What’s a Barn?
We’re going to build two buildings on our land, a house and a…another building.
In the other building will be a one-car garage, a woodshop, a greenhouse, and work and storage space for gardening and garden tools—all on the first floor, and my office and a guest bedroom and bathroom on the second.
When I showed the head of the town’s conservation commission where the building would go, I pointed to a rectangle of stakes in the ground and said, “That’s where we’re putting the barn.”
“Whoa! A barn? What kind of animals will you have?” He was taken a little aback at what had suddenly become an agricultural enterprise on a home site.
“Animals?” I said. “No animals. Maybe a dog. Maybe a few chickens.”
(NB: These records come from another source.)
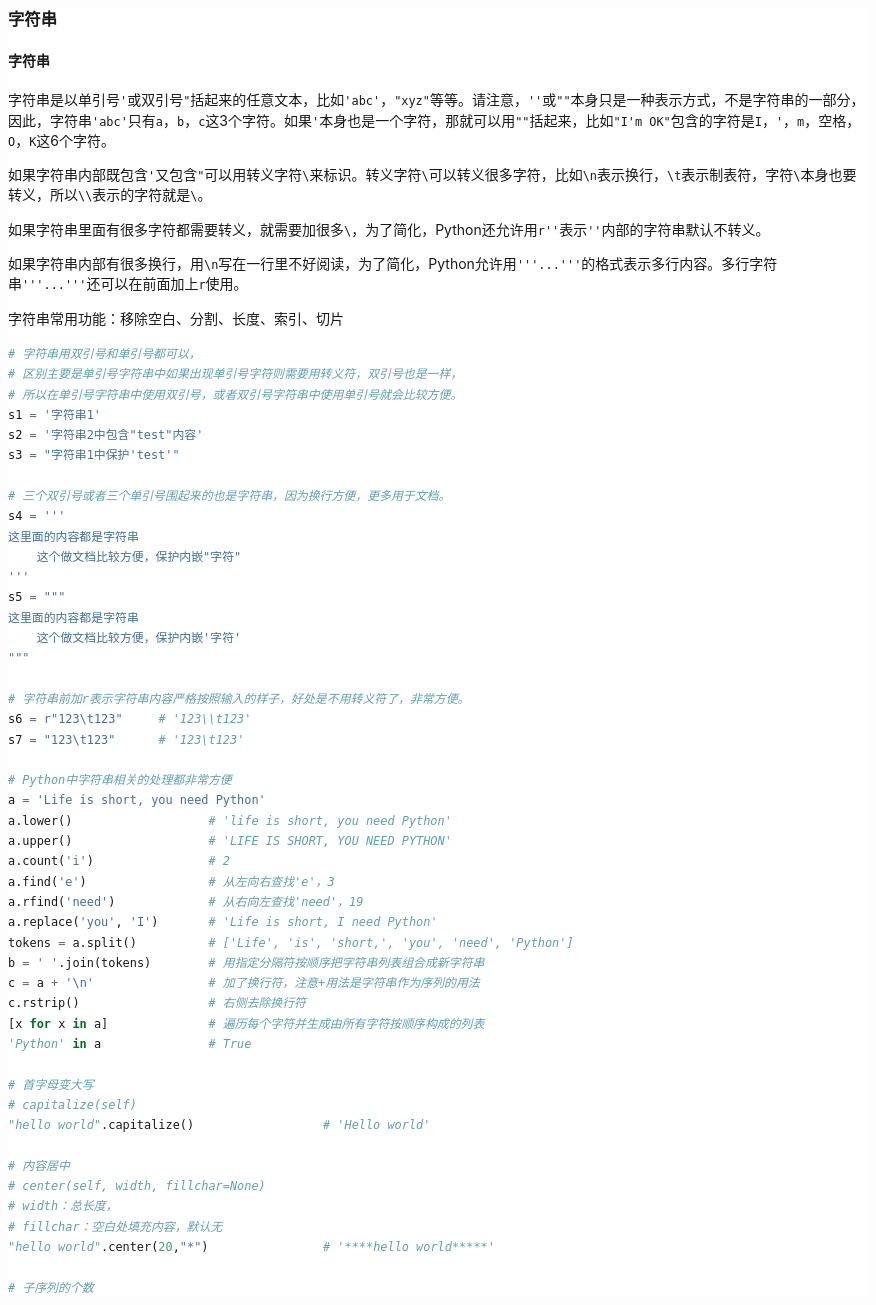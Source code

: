 

### 字符串

#### 字符串

字符串是以单引号`'`或双引号`"`括起来的任意文本，比如`'abc'`，`"xyz"`等等。请注意，`''`或`""`本身只是一种表示方式，不是字符串的一部分，因此，字符串`'abc'`只有`a`，`b`，`c`这3个字符。如果`'`本身也是一个字符，那就可以用`""`括起来，比如`"I'm OK"`包含的字符是`I`，`'`，`m`，空格，`O`，`K`这6个字符。

如果字符串内部既包含`'`又包含`"`可以用转义字符`\`来标识。转义字符`\`可以转义很多字符，比如`\n`表示换行，`\t`表示制表符，字符`\`本身也要转义，所以`\\`表示的字符就是`\`。

如果字符串里面有很多字符都需要转义，就需要加很多`\`，为了简化，Python还允许用`r''`表示`''`内部的字符串默认不转义。

如果字符串内部有很多换行，用`\n`写在一行里不好阅读，为了简化，Python允许用`'''...'''`的格式表示多行内容。多行字符串`'''...'''`还可以在前面加上`r`使用。



字符串常用功能：移除空白、分割、长度、索引、切片


```python
# 字符串用双引号和单引号都可以，
# 区别主要是单引号字符串中如果出现单引号字符则需要用转义符，双引号也是一样，
# 所以在单引号字符串中使用双引号，或者双引号字符串中使用单引号就会比较方便。
s1 = '字符串1'
s2 = '字符串2中包含"test"内容'
s3 = "字符串1中保护'test'"

# 三个双引号或者三个单引号围起来的也是字符串，因为换行方便，更多用于文档。
s4 = '''
这里面的内容都是字符串
	这个做文档比较方便，保护内嵌"字符"
'''
s5 = """
这里面的内容都是字符串
	这个做文档比较方便，保护内嵌'字符'
"""

# 字符串前加r表示字符串内容严格按照输入的样子，好处是不用转义符了，非常方便。
s6 = r"123\t123"     # '123\\t123'
s7 = "123\t123"      # '123\t123'

# Python中字符串相关的处理都非常方便
a = 'Life is short, you need Python'
a.lower()              	    # 'life is short, you need Python'
a.upper()               	# 'LIFE IS SHORT, YOU NEED PYTHON'
a.count('i')            	# 2
a.find('e')             	# 从左向右查找'e'，3
a.rfind('need')         	# 从右向左查找'need'，19
a.replace('you', 'I')       # 'Life is short, I need Python'
tokens = a.split()    	    # ['Life', 'is', 'short,', 'you', 'need', 'Python']
b = ' '.join(tokens)	    # 用指定分隔符按顺序把字符串列表组合成新字符串
c = a + '\n'            	# 加了换行符，注意+用法是字符串作为序列的用法
c.rstrip()              	# 右侧去除换行符
[x for x in a]          	# 遍历每个字符并生成由所有字符按顺序构成的列表
'Python' in a   			# True

# 首字母变大写
# capitalize(self) 
"hello world".capitalize()					# 'Hello world'

# 内容居中
# center(self, width, fillchar=None)  
# width：总长度，
# fillchar：空白处填充内容，默认无
"hello world".center(20,"*")				# '****hello world*****'

# 子序列的个数
```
That relieved him and nothing more was said. But I started questioning what I’d been calling this other building. “Outbuilding” sounds like a word in a zoning document. “Dependency” has a nice twee Jane Austen ring. “Office” and “garage” are insufficient for the other, more rugged uses. “Shop” or “Workshop” conjure up plaid-shirt wearing, pipe-smoking hobbyists—clearly unacceptable.
This place is going to be next to a big garden. It’s going to have rakes and shovels and buckets and axes, chainsaws and spading forks. And seeds and manure and peat moss and trowels. And maybe chickens. I say it’s a barn and I say the hell with it.